Canada? Switzerland? Germany? Yes they pay a lot worse for some jobs (software developer, and, more relevantly, doctor) but ordinary fully-loaded employee costs aren't that different from the US. Admittedly, the countries more comparable to the US tend to be more in the 60-70%-of-US-spending range, than on the lower end.
That does mean that even allowing a generous premium over the most-comparable peers, we should be able to cut total healthcare spending 20% while covering everyone and removing a major drag from our economy, and a major factor reducing overall US QoL. As it is, we're struggling (and largely failing) to even keep cost increases to merely the inflation rate.
I was recognizing the potential problem with per capita numbers only for the purpose of specifically pointing out that they aren't misleading in this case because the same thing is there in the per-GDP numbers.
IMO, the population covered by employer-sponsored group policies is significantly healthier than the population shopping on the exchanges. The biggest weakness of the ACA was that it didn’t ban employer-sponsored coverage as a means to force everyone into the same free market.
Such mechanism give corporations the power to decide who gets terminated and loses health insurance. It's very effective at discouraging people from doing anything that goes again the grain, like getting into an union.

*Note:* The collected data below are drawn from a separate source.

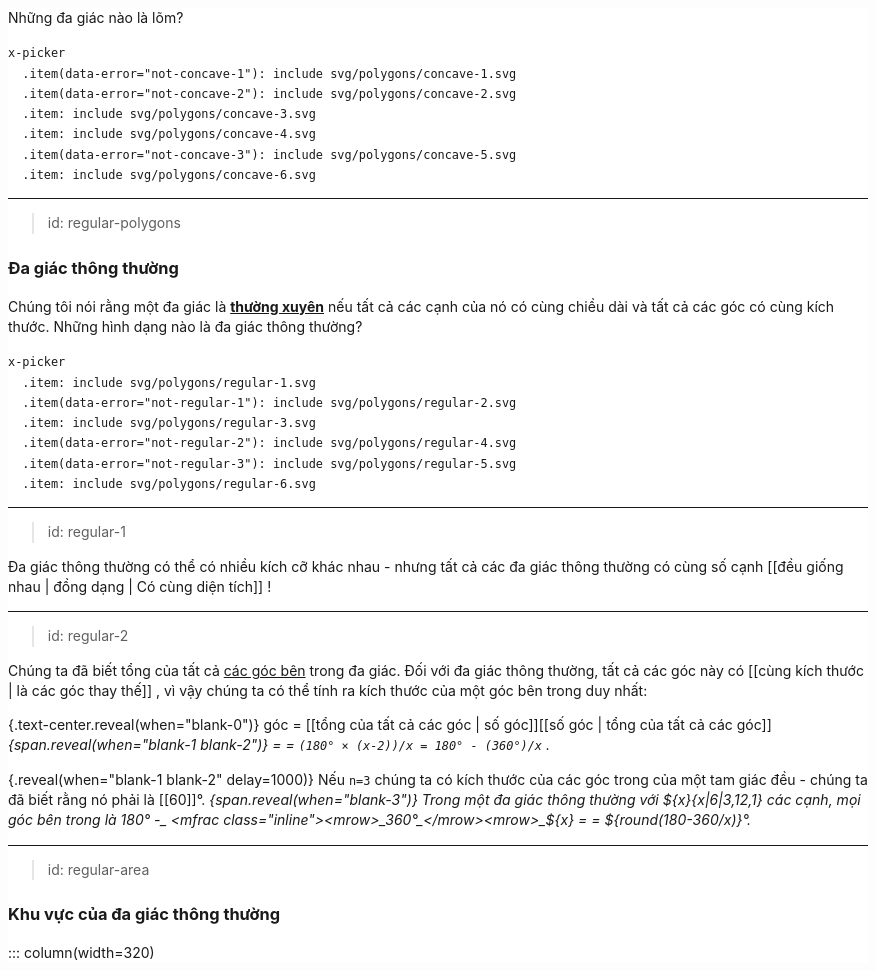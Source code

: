 Những đa giác nào là lõm?

    x-picker
      .item(data-error="not-concave-1"): include svg/polygons/concave-1.svg
      .item(data-error="not-concave-2"): include svg/polygons/concave-2.svg
      .item: include svg/polygons/concave-3.svg
      .item: include svg/polygons/concave-4.svg
      .item(data-error="not-concave-3"): include svg/polygons/concave-5.svg
      .item: include svg/polygons/concave-6.svg

---
> id: regular-polygons

### Đa giác thông thường

Chúng tôi nói rằng một đa giác là [__thường xuyên__](gloss:regular-polygon) nếu tất cả các cạnh của nó có cùng chiều dài và tất cả các góc có cùng kích thước. Những hình dạng nào là đa giác thông thường?

    x-picker
      .item: include svg/polygons/regular-1.svg
      .item(data-error="not-regular-1"): include svg/polygons/regular-2.svg
      .item: include svg/polygons/regular-3.svg
      .item(data-error="not-regular-2"): include svg/polygons/regular-4.svg
      .item(data-error="not-regular-3"): include svg/polygons/regular-5.svg
      .item: include svg/polygons/regular-6.svg

---
> id: regular-1

Đa giác thông thường có thể có nhiều kích cỡ khác nhau - nhưng tất cả các đa giác thông thường có cùng số cạnh [[đều giống nhau | đồng dạng | Có cùng diện tích]] !

---
> id: regular-2

Chúng ta đã biết tổng của tất cả [các góc bên](gloss:internal-angle) trong đa giác. Đối với đa giác thông thường, tất cả các góc này có [[cùng kích thước | là các góc thay thế]] , vì vậy chúng ta có thể tính ra kích thước của một góc bên trong duy nhất:

{.text-center.reveal(when="blank-0")} góc = <mfrac><mrow>[[tổng của tất cả các góc | số góc]]</mrow><mrow>[[số góc | tổng của tất cả các góc]]</mrow></mfrac> _{span.reveal(when="blank-1 blank-2")} = = `(180° × (x-2))/x = 180° - (360°)/x` ._

{.reveal(when="blank-1 blank-2" delay=1000)} Nếu `n=3` chúng ta có kích thước của các góc trong của một tam giác đều - chúng ta đã biết rằng nó phải là [[60]]°. _{span.reveal(when="blank-3")} Trong một đa giác thông thường với ${x}{x|6|3,12,1} các cạnh, mọi góc bên trong là 180° -_ <mfrac class="inline"><mrow>_360°_</mrow><mrow>_${x}_</mrow></mfrac> _= = ${round(180-360/x)}°._

---
> id: regular-area

### Khu vực của đa giác thông thường

::: column(width=320)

Bosses absolutely do not love healthcare costs if that's what you're suggesting. But even legal mandates for larger firms aside, if you're trying to hire white collar workers while not having a decent healthcare plan, you're going to find it's a challenge.
Give me a break. Bosses can add and subtract, and so can employees. They both know healthcare is getting paid for from the paycheck regardless. And with company plans, bosses may pay less or may pay more. Probably less. Either way, bosses love that employees know quitting their job is going to require switching health insurance plans, which is a dicey process. Bosses like holding that power in the same way they like holding visas over H1B visa holders heads.
And the most obnoxious part of it all is that you knew this.
>Bosses can add and subtract, and so can employees. They both know healthcare is getting paid for from the paycheck regardless.
It's not clear to me that most employees do know that, actually. I see a ridiculous number of people that oppose nationalized healthcare "because they'd have to pay taxes", not realizing that there is already a deduction from their total compensation to pay for their healthcare (i.e. a tax).